This image was captured while NASA’s Perseverance rover drove on Mars for the first time on March 4, 2021. One of Perseverance’s Hazard Avoidance Cameras (Hazcams) captured this image as the rover completed a short traverse and turn from its landing site in Jezero Crater. (NASA/JPL-Caltech)

CAPE CANAVERAL, Fla. (AP) — NASA’s newest Mars rover hit the dusty red road this week, putting 21 feet on the odometer in its first test drive.

The Perseverance rover ventured from its landing position Thursday, two weeks after landing on the red planet to seek signs of past life.

The roundabout, back and forth drive lasted just 33 minutes and went so well that the six-wheeled rover was back on the move Friday.

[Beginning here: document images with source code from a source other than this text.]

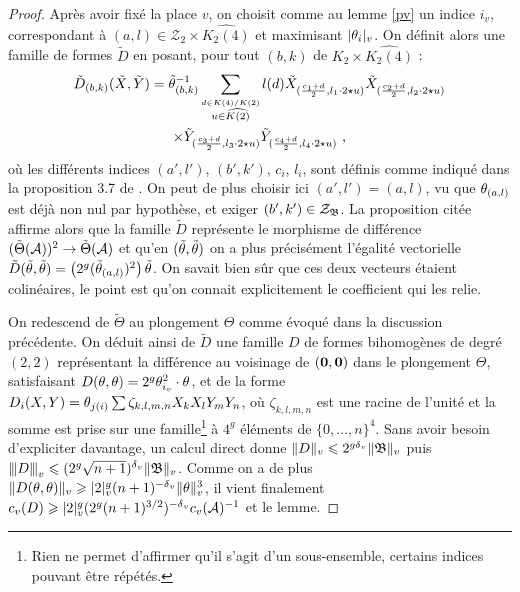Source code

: \documentclass{mpg-preth}
\begin{document}
\begin{proof}
  Après avoir fixé la place $v$, on choisit comme au lemme \ref{pv} un indice
  $i_v$, correspondant à $(a, l) \in \mathcal{Z}_2 \times \widehat{K_2(4)}$ et
  maximisant $\lvert\theta_i\rvert_{v}$. On définit alors une famille de formes $\tilde{D}$
  en posant, pour tout $(b, k)$ de $K_2 \times \widehat{K_2(4)}$ :
  \begin{multline*}
  \tilde{D}_{(b, k)}(\tilde{X}, \tilde{Y}) = \tilde{\theta}_{(b, k)}^{-1}
  \sum_{\stackrel{d \in K(4)/K(2)}{u \in \widehat{K(2)}}} l(d)
  \tilde{X}_{(\frac{c_1+d}{2}, l_1\cdot2\star u)}
  \tilde{X}_{(\frac{c_2+d}{2}, l_2\cdot2\star u)} \\\times
  \tilde{Y}_{(\frac{c_3+d}{2}, l_3\cdot2\star u)}
  \tilde{Y}_{(\frac{c_4+d}{2}, l_4\cdot2\star u)} \text{ ,}
  \end{multline*}
  où les différents indices $(a', l')$, $(b', k')$, $c_i$, $l_i$, sont définis
  comme indiqué dans la proposition 3.7 de \cite{daphimhva2}. On peut de
  plus choisir ici $(a', l')= (a, l)$, vu que $\theta_{(a, l)}$ est déjà non nul
  par hypothèse, et exiger $(b', k') \in \mathcal{Z}_{\mathfrak{B}}$. La proposition
  citée affirme alors que la famille $\tilde{D}$ représente le morphisme de
  différence $(\tilde\Theta(\mathcal{A}))^2 \to \tilde\Theta(\mathcal{A})$ et qu'en
  $(\tilde{\theta}, \tilde{\theta})$ on a plus précisément l'égalité vectorielle
  $\tilde{D}(\tilde{\theta}, \tilde{\theta}) = \left( 2^g (\tilde{\theta}_{(a,
    l)})^2\right) \tilde{\theta}$. On savait bien sûr que ces deux vecteurs
  étaient colinéaires, le point est qu'on connait explicitement le coefficient
  qui les relie.

  On redescend de $\tilde\Theta$ au plongement $\Theta$ comme évoqué dans la
  discussion précédente. On déduit ainsi de $\tilde D$ une famille $D$ de
  formes bihomogènes de degré $(2, 2)$ représentant la différence au voisinage
  de $({\boldsymbol{0}}, {\boldsymbol{0}})$ dans le plongement $\Theta$, satisfaisant $D(\theta, \theta) =
  2^g \theta_{i_v}^2 \cdot \theta$, et de la forme $D_i(X, Y)= \theta_{j(i)} \sum
  \zeta_{k,l,m,n} X_kX_lY_mY_n$, où $\zeta_{k,l,m,n}$ est une racine de
  l'unité et la somme est prise sur une famille\footnote{Rien ne permet  d'affirmer qu'il s'agit d'un sous-ensemble, certains indices
  pouvant être répétés.} à $4^g$ éléments de $\{0, \dots, n\}^4$. Sans avoir
  besoin d'expliciter davantage, un calcul direct donne $\lVert D\rVert_{v} \leqslant 2^{g{\delta\smash{_v}}}
  \lVert\mathfrak{B}\rVert_{v}$ puis $\left\lvert\hspace{-1pt}\left\lvert\hspace{-1pt} \left\lvert D\right\rvert \hspace{-1pt}\right\rvert\hspace{-1pt}\right\rvert_{v} \leqslant (2^g\sqrt{n+1})^{\delta\smash{_v}} \lVert\mathfrak{B}\rVert_{v}$. Comme on a de plus
  $\lVert D(\theta, \theta)\rVert_{v} \geqslant \lvert2\rvert_{v}^g(n+1)^{-{\delta\smash{_v}}}\lVert\theta\rVert_{v}^3$, il vient finalement
  $c_v(D) \geqslant \lvert2\rvert_{v}^g (2^g(n+1)^{3/2})^{-{\delta\smash{_v}}} c_v(\mathcal{A})^{-1}$ et le lemme.
\end{proof}
\end{document}
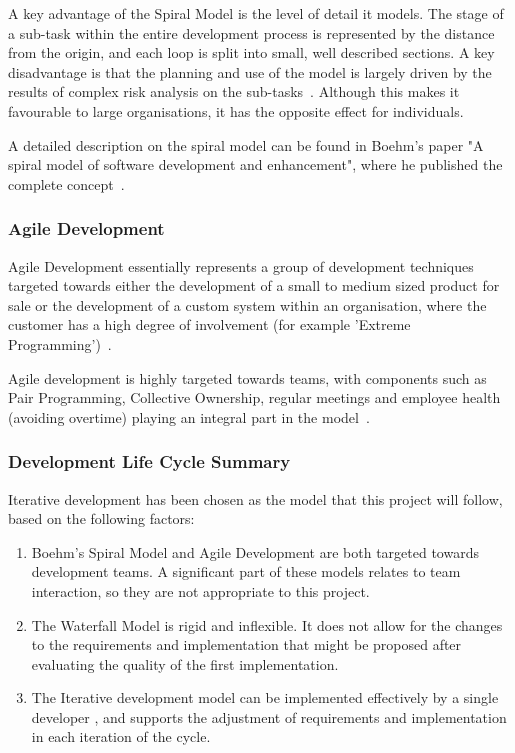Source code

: \documentclass{article}
\begin{document}
A key advantage of the Spiral Model is the level of detail it models.  The stage of a sub-task within the entire development process is represented by the distance from the origin, and each loop is split into small, well described sections.  A key disadvantage is that the planning and use of the model is largely driven by the results of complex risk analysis on the sub-tasks~\cite{sommervilleSoftwareEngineering}.  Although this makes it favourable to large organisations, it has the opposite effect for individuals.

A detailed description on the spiral model can be found in Boehm's paper "A spiral model of software development and enhancement", where he published the complete concept~\cite{spiralModelSoftwareDevelopment}.

\subsubsection{Agile Development}
Agile Development essentially represents a group of development techniques targeted towards either the development of a small to medium sized product for sale or the development of a custom system within an organisation, where the customer has a high degree of involvement (for example 'Extreme Programming')~\cite{sommervilleSoftwareEngineering}.

Agile development is highly targeted towards teams, with components such as Pair Programming, Collective Ownership, regular meetings and employee health (avoiding overtime) playing an integral part in the model~\cite{sommervilleSoftwareEngineering}.

\subsubsection{Development Life Cycle Summary}
Iterative development has been chosen as the model that this project will follow, based on the following factors:
\begin{enumerate}
  \item Boehm's Spiral Model and Agile Development are both targeted towards development teams.  A significant part of these models relates to team interaction, so they are not appropriate to this project.
  \item The Waterfall Model is rigid and inflexible.  It does not allow for the changes to the requirements and implementation that might be proposed after evaluating the quality of the first implementation.
  \item The Iterative development model can be implemented effectively by a single developer , and supports the adjustment of requirements and implementation in each iteration of the cycle.
\end{enumerate}
\end{document}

During a news conference Friday, NASA’s Jet Propulsion Laboratory in Pasadena, California, shared photos of the tire tracks over and around small rocks.

“I don’t think I’ve ever been happier to see wheel tracks and I’ve seen a lot of them, said engineer Anais Zarafian. ”This is just a huge milestone for the mission.”

As soon as the system checks on Perseverance are complete, the rover will head for an ancient river delta to collect rocks for return to Earth a decade from now. Scientists are debating whether to take the smoother route to get to the nearby delta or a possibly tougher way with intriguing remnants from that once-watery time 3 billion to 4 billion years ago.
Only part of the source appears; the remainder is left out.